-- What is needed --
Output all of the lines below exactly, and leave out each image.

(Plain-text document sources)
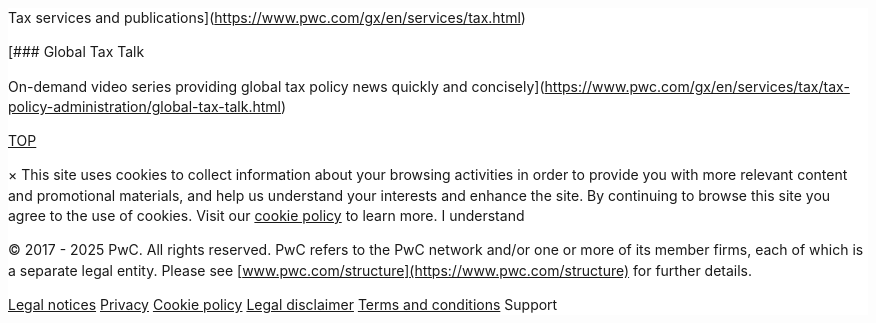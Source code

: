 Tax services and publications](https://www.pwc.com/gx/en/services/tax.html)

[### Global Tax Talk

On-demand video series providing global tax policy news quickly and concisely](https://www.pwc.com/gx/en/services/tax/tax-policy-administration/global-tax-talk.html)






 
[TOP](myanmar%3FtopicTypeId=31c112cd-522d-47b2-bd2c-db92a4c5dd9d.html# "Return to top of the page")




×
 This site uses cookies to collect information about your browsing activities in order to provide you with more relevant content and promotional materials, and help us understand your interests and enhance the site. By continuing to browse this site you agree to the use of cookies. Visit our [cookie policy](https://www.pwc.com/gx/en/legal-notices/cookie-policy.html) to learn more.
I understand




© 2017 - 2025 PwC. All rights reserved. PwC refers to the PwC network and/or one or more of its member firms, each of which is a separate legal entity. Please see [www.pwc.com/structure](https://www.pwc.com/structure) for further details.


[Legal notices](https://www.pwc.com/gx/en/legal-notices.html)
[Privacy](https://www.pwc.com/gx/en/legal-notices/pwc-privacy-statement.html)
[Cookie policy](https://www.pwc.com/gx/en/legal-notices/cookie-policy.html)
[Legal disclaimer](https://www.pwc.com/gx/en/legal-notices/legal-disclaimer.html)
[Terms and conditions](https://www.pwc.com/gx/en/legal-notices/terms-and-conditions.html)
Support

-- Reply to the task --
Source code

: Tax services and publications](https://www.pwc.com/gx/en/services/tax.html)

[### Global Tax Talk

On-demand video series providing global tax policy news quickly and concisely](https://www.pwc.com/gx/en/services/tax/tax-policy-administration/global-tax-talk.html)






 
[TOP](myanmar%3FtopicTypeId=31c112cd-522d-47b2-bd2c-db92a4c5dd9d.html# "Return to top of the page")




×
 This site uses cookies to collect information about your browsing activities in order to provide you with more relevant content and promotional materials, and help us understand your interests and enhance the site. By continuing to browse this site you agree to the use of cookies. Visit our [cookie policy](https://www.pwc.com/gx/en/legal-notices/cookie-policy.html) to learn more.
I understand




© 2017 - 2025 PwC. All rights reserved. PwC refers to the PwC network and/or one or more of its member firms, each of which is a separate legal entity. Please see [www.pwc.com/structure](https://www.pwc.com/structure) for further details.


[Legal notices](https://www.pwc.com/gx/en/legal-notices.html)
[Privacy](https://www.pwc.com/gx/en/legal-notices/pwc-privacy-statement.html)
[Cookie policy](https://www.pwc.com/gx/en/legal-notices/cookie-policy.html)
[Legal disclaimer](https://www.pwc.com/gx/en/legal-notices/legal-disclaimer.html)
[Terms and conditions](https://www.pwc.com/gx/en/legal-notices/terms-and-conditions.html)
Support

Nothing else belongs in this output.